Building and evaluating a surrogate system of a large number of model outputs can be very computationally intensive for almost all the surrogate methods. Polynomials and artificial neural networks are widely used for surrogate modeling (Razavi et al., 2012; Viana et al., 2014). Polynomial methods, such as polynomial regression and radial basis functions, need to solve polynomial coefficients in the surrogate construction and to calculate matrix multiplications in the surrogate evaluation. Using a pth-order polynomial to approximate a model with d parameters, M=(p+d)!/(p!d!) coefficients need to be solved; i.e., the number of coefficients increases factorially fast with the parameter size and polynomial order. When d=40, a second-order polynomial involves 861 coefficients and a third-order polynomial involves 12 341 coefficients. ESMs have many uncertain parameters, and a high-order polynomial is usually needed to approximate complex ESMs, which can easily lead to a prohibitive number of model evaluations, up to ∼105, necessary to compute the polynomial coefficients. To reduce the computational costs, some regularization techniques such as Bayesian compressive sensing have been used (Sargsyan et al., 2014; Ricciuto et al., 2018). These regularization techniques can use a few samples to solve a large number of coefficients (i.e., an underdetermined system) by iteratively minimizing the L1 norm of the coefficient vector. But they usually perform minimization once for one model output, so for a large model output problem, significant computing effort is required. To reduce the computing burden in building polynomial-based surrogates, we need to reduce the output dimensions.

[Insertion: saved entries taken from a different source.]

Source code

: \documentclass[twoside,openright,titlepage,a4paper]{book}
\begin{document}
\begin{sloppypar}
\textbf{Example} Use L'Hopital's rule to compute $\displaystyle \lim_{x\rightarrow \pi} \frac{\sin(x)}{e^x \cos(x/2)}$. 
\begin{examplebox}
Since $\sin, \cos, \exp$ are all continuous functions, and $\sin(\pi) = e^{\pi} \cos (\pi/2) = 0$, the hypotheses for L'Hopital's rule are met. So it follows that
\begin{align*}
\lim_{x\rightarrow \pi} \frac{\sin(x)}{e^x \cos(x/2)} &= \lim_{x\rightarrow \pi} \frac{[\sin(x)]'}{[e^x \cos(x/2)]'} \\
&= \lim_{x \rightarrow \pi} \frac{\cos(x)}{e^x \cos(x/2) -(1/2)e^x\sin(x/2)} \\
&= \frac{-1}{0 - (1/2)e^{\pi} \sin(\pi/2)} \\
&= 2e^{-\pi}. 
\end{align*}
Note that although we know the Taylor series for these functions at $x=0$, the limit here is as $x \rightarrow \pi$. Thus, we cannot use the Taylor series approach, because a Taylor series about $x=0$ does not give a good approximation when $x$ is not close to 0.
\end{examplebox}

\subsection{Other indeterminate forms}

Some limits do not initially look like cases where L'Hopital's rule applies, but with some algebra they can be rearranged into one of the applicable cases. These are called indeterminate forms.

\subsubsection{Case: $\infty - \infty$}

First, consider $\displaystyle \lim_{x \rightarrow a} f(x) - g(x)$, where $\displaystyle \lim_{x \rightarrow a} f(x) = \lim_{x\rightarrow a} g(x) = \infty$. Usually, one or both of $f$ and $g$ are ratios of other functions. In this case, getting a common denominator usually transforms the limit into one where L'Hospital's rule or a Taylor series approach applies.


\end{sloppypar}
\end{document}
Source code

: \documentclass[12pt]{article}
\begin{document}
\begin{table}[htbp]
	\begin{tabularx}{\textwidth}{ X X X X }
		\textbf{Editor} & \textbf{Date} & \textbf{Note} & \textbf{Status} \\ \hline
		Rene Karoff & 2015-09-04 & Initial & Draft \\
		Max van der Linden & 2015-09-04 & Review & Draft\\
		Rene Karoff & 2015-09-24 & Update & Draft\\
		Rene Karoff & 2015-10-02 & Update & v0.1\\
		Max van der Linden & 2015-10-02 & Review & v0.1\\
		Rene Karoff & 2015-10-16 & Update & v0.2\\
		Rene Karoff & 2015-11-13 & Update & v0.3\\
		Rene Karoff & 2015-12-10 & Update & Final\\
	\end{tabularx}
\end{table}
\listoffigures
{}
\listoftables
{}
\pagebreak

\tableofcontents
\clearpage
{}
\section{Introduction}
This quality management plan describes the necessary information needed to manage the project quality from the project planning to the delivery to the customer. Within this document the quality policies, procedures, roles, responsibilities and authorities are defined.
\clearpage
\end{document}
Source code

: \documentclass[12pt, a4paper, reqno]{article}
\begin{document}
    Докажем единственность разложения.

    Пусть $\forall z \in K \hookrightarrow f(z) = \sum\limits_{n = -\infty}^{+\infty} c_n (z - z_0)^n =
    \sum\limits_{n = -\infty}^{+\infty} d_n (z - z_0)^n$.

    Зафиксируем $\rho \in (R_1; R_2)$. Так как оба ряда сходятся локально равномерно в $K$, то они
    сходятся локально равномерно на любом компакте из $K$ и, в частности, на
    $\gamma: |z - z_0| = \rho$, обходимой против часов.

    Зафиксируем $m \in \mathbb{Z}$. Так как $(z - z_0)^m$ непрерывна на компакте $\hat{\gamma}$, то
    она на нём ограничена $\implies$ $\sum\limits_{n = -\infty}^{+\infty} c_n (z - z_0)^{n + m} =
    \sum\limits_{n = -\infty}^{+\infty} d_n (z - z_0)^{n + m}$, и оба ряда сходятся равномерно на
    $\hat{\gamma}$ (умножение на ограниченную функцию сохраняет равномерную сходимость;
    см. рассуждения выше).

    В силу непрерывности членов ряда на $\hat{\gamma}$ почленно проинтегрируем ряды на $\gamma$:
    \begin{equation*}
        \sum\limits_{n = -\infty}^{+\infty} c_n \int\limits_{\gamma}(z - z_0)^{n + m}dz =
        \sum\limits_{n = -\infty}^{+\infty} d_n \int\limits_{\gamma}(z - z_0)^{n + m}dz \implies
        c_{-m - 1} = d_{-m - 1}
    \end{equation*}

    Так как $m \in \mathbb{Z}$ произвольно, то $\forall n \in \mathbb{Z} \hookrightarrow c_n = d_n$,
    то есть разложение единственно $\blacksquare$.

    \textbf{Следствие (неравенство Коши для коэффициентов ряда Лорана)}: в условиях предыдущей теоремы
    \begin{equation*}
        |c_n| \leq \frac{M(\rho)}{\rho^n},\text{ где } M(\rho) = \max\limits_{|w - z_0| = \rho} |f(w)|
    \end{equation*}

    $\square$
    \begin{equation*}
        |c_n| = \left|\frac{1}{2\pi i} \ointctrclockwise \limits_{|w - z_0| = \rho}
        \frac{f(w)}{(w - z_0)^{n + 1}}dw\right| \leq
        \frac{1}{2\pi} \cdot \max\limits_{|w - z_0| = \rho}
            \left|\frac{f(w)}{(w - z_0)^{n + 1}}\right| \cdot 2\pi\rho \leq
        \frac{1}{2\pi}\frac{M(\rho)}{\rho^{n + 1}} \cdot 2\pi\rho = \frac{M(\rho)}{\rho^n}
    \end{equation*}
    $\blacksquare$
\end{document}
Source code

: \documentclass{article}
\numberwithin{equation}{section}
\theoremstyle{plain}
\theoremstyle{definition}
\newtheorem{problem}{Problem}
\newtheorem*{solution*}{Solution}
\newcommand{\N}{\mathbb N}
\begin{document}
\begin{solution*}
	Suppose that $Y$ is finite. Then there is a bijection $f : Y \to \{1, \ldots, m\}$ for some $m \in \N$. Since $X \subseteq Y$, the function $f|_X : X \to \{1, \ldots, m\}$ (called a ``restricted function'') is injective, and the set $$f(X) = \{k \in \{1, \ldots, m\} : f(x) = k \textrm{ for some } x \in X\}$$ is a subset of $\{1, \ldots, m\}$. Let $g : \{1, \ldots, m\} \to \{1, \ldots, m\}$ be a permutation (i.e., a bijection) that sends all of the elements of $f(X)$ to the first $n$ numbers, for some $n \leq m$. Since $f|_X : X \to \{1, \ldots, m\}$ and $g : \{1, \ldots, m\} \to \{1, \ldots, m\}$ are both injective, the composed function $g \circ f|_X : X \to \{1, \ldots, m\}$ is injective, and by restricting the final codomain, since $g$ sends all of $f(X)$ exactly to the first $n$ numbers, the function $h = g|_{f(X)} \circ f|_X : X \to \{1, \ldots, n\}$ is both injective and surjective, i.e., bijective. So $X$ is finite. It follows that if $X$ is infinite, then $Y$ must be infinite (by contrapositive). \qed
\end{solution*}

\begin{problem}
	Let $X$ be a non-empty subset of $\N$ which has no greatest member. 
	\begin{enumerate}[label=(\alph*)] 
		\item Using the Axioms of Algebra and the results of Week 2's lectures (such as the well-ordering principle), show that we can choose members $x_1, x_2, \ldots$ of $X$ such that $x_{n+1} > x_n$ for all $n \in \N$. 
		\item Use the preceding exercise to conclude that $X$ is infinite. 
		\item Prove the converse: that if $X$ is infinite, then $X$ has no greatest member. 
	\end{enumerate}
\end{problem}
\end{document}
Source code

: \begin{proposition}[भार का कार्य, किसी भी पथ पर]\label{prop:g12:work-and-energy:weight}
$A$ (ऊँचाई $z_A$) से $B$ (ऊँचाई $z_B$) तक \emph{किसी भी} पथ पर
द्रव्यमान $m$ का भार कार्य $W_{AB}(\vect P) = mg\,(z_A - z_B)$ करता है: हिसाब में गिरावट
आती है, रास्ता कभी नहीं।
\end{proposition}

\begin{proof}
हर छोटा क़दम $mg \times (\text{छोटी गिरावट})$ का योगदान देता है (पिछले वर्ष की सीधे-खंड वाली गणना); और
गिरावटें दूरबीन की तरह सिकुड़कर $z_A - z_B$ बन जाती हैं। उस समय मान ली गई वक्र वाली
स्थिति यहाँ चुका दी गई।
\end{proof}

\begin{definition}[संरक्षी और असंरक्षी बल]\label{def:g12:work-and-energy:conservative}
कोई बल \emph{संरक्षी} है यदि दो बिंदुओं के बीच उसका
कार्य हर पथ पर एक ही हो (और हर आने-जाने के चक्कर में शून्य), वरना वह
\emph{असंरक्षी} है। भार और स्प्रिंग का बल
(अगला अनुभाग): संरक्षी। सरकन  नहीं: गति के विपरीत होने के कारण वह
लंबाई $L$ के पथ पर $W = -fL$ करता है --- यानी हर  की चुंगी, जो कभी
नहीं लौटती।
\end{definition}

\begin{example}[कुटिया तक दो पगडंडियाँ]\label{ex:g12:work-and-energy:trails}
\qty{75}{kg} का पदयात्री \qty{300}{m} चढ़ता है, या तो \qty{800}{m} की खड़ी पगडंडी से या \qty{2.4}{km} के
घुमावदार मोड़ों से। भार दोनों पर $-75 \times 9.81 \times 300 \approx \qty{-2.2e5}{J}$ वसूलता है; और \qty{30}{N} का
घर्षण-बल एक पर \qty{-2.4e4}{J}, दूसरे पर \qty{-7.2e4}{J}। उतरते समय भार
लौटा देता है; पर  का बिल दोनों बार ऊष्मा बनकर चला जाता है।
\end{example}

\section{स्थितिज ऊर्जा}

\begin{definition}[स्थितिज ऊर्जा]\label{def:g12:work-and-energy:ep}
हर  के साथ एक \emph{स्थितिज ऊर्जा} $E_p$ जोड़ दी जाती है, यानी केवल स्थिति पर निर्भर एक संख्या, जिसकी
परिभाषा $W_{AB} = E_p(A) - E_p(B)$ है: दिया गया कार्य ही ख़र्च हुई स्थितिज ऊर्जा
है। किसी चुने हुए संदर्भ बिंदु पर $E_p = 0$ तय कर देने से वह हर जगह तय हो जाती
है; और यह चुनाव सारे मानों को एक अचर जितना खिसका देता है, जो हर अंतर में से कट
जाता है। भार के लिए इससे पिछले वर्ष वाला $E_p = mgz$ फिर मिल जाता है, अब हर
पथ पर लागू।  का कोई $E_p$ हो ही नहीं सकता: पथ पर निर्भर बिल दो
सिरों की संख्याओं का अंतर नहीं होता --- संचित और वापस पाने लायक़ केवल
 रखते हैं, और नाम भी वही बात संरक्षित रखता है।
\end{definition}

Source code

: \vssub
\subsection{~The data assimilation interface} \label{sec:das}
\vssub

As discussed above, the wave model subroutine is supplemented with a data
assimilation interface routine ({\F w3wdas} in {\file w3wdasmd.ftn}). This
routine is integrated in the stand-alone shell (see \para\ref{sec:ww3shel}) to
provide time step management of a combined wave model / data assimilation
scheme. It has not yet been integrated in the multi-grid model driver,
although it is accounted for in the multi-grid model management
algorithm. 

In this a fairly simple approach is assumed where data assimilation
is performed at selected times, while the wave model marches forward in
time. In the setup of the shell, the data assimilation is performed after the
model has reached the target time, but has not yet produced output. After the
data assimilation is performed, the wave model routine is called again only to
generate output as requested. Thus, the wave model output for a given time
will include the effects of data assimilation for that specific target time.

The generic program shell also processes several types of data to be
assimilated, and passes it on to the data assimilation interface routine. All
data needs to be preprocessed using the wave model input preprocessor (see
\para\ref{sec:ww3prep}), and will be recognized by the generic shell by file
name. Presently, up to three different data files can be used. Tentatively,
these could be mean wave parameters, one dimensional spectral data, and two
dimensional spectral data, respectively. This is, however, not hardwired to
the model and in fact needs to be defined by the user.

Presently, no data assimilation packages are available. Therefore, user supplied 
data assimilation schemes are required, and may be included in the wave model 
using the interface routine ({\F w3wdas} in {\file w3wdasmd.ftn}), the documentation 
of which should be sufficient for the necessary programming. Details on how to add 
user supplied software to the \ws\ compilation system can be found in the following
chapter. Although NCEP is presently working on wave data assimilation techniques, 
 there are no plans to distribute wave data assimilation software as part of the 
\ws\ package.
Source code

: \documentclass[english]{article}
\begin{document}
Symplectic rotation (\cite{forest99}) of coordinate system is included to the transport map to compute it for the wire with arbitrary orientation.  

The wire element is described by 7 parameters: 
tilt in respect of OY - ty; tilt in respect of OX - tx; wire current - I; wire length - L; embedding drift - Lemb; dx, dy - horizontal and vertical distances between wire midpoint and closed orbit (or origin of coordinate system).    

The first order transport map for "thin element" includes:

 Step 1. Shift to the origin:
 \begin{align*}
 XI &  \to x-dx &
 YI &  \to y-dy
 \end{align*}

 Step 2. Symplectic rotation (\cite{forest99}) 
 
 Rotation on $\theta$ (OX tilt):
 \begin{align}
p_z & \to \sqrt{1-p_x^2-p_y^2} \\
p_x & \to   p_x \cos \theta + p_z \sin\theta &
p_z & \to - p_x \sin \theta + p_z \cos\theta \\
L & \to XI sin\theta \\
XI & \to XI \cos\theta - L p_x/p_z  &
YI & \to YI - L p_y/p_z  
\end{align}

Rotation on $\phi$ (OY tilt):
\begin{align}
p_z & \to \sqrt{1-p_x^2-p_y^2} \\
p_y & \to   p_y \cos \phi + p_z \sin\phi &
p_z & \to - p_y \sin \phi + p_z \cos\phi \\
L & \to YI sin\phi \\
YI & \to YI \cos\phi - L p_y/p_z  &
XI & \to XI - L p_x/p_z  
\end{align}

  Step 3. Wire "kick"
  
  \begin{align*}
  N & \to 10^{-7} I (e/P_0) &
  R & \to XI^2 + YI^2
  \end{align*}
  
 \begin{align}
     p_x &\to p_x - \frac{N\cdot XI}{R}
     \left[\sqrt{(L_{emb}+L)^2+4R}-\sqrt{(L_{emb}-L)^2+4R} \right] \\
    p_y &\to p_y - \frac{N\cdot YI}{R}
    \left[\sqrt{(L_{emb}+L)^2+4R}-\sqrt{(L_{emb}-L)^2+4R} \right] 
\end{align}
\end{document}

Reducing the model output dimensions also improves computational efficiency in the evaluation of the polynomial-based surrogates. For example, evaluating the third-order polynomial-based surrogate of the model with 40 parameters and 300 000 outputs for one parameter sample, we need to calculate two matrix multiplications for which matrix A has the size [1, M], B has the size [M, Nout], M=12 341, and Nout=300 000. The surrogate evaluation takes about 90 s and most time is spent on loading the huge matrix. When Nout is reduced to 20, the surrogate evaluation is quickly reduced to less than a second. Note that an ESM can easily have more than 40 parameters and more than 300 000 model outputs. Even using the most advanced supercomputers with GPUs, the data storage and loading are still a bottleneck. Thus, reducing model output dimensions is necessary for quickly building and evaluating polynomial-based surrogates.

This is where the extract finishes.